#### PROMPT
Your task is to copy every line below that contains the word "case".

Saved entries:
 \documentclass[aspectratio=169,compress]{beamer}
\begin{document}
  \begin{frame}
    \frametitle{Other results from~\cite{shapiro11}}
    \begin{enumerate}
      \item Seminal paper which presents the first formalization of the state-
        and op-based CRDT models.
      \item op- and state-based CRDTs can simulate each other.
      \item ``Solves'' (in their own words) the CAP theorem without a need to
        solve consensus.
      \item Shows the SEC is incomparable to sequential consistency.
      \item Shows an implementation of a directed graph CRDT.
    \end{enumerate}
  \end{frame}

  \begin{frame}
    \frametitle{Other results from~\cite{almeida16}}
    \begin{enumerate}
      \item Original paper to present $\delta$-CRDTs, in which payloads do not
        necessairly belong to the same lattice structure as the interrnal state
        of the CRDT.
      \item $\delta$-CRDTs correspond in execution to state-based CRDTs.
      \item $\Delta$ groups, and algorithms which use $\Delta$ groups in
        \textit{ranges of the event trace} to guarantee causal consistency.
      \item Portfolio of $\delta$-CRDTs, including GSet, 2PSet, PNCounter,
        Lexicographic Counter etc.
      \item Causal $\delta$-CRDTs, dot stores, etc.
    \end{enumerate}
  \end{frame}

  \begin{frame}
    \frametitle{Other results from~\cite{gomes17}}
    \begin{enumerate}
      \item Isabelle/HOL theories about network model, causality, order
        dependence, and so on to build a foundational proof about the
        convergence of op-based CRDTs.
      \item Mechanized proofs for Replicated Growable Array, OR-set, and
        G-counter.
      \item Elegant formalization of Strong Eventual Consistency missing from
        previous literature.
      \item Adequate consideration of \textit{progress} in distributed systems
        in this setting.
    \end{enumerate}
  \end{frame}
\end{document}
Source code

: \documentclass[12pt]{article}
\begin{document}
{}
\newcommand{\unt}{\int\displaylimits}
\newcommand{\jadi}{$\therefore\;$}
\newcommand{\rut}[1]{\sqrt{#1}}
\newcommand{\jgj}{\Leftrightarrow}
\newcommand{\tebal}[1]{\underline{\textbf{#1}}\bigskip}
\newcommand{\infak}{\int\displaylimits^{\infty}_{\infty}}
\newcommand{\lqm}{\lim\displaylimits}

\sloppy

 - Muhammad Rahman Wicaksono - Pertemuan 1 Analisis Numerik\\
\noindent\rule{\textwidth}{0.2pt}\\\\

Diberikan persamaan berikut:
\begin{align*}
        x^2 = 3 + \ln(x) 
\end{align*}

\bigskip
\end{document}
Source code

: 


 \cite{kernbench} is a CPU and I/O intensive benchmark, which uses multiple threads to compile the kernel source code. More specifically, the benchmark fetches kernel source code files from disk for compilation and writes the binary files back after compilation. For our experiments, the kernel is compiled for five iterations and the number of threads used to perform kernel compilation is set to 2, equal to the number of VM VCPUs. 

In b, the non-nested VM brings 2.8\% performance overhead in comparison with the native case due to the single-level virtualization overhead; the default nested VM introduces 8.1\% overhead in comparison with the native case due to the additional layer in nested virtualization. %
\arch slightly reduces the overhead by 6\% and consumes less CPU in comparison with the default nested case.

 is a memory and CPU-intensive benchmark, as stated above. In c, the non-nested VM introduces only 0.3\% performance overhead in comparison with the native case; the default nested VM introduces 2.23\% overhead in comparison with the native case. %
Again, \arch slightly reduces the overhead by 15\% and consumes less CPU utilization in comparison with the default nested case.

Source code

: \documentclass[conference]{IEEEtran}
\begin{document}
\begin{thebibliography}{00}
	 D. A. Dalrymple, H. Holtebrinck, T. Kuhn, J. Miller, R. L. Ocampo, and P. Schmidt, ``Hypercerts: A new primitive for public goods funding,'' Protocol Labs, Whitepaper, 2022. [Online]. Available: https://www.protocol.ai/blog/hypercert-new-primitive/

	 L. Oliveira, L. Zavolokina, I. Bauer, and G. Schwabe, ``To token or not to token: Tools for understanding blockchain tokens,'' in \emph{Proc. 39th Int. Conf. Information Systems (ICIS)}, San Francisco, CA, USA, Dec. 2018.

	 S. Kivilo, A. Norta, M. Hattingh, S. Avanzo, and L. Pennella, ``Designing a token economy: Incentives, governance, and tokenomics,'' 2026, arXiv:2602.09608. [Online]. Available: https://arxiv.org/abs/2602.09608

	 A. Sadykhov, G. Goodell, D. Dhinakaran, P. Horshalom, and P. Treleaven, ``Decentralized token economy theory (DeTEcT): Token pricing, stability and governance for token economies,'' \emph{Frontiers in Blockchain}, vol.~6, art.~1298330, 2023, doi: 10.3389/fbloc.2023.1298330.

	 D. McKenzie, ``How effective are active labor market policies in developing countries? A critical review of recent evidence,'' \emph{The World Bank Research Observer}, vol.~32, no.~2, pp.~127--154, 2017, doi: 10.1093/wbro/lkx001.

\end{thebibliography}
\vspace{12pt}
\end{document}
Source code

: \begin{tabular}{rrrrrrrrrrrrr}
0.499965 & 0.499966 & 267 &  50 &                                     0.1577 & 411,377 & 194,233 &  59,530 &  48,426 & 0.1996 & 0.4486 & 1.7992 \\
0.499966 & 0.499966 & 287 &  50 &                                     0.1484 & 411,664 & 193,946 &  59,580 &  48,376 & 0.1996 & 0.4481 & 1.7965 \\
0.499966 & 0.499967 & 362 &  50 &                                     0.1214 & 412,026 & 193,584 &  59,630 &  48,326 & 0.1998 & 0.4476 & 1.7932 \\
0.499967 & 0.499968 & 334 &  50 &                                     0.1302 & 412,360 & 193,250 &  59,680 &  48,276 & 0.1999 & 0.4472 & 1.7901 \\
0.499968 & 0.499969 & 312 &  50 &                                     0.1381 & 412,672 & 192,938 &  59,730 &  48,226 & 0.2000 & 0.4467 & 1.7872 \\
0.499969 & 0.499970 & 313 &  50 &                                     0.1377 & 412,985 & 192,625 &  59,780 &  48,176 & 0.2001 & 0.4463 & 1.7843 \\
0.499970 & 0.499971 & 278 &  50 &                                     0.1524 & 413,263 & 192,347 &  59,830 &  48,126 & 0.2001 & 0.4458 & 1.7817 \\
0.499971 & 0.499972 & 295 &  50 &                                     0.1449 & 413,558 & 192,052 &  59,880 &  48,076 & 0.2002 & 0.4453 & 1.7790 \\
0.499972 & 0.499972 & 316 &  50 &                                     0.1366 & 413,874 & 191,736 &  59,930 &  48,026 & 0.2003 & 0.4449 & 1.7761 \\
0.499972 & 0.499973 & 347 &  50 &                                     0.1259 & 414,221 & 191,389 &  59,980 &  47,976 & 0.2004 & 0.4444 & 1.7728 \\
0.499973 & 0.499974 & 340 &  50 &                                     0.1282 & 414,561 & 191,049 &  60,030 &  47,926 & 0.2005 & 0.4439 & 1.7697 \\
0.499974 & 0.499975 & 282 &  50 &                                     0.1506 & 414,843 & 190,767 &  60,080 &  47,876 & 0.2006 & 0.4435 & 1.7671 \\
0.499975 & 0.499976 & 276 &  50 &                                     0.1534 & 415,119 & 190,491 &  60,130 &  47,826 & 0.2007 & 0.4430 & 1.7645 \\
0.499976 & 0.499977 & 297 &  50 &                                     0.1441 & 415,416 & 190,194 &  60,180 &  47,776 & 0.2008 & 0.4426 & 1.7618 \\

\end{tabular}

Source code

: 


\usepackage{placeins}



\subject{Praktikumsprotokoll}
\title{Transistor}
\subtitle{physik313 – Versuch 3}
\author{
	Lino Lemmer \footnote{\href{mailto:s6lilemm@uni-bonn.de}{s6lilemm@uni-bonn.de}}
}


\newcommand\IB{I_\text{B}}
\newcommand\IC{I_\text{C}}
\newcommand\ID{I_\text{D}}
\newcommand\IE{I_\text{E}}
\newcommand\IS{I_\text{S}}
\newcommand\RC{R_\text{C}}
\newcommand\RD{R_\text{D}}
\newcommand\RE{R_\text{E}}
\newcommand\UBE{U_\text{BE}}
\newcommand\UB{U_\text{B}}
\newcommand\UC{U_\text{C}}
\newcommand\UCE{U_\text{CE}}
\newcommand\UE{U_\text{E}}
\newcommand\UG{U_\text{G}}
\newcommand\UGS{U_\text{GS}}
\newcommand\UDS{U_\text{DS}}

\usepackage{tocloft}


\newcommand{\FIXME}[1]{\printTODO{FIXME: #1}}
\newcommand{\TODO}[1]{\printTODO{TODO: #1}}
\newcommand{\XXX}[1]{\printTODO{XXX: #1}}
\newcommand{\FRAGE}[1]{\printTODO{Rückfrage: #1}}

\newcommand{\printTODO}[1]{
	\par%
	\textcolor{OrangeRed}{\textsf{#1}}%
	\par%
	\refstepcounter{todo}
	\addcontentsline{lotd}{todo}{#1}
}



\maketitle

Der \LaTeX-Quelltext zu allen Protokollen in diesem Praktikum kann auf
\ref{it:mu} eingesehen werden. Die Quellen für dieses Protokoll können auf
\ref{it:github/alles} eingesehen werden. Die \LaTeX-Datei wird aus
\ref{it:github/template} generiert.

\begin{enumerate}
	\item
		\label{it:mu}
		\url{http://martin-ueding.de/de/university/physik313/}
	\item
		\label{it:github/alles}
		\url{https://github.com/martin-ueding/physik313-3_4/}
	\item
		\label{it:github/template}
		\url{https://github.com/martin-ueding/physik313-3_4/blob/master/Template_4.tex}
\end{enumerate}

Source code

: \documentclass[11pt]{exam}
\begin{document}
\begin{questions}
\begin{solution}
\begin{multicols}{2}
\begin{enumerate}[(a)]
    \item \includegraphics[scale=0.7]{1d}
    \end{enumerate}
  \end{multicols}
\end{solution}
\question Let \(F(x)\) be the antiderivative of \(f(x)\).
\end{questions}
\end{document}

#### RESPONSE
In b, the non-nested VM brings 2.8\% performance overhead in comparison with the native case due to the single-level virtualization overhead; the default nested VM introduces 8.1\% overhead in comparison with the native case due to the additional layer in nested virtualization. %
\arch slightly reduces the overhead by 6\% and consumes less CPU in comparison with the default nested case.
 is a memory and CPU-intensive benchmark, as stated above. In c, the non-nested VM introduces only 0.3\% performance overhead in comparison with the native case; the default nested VM introduces 2.23\% overhead in comparison with the native case. %
Again, \arch slightly reduces the overhead by 15\% and consumes less CPU utilization in comparison with the default nested case.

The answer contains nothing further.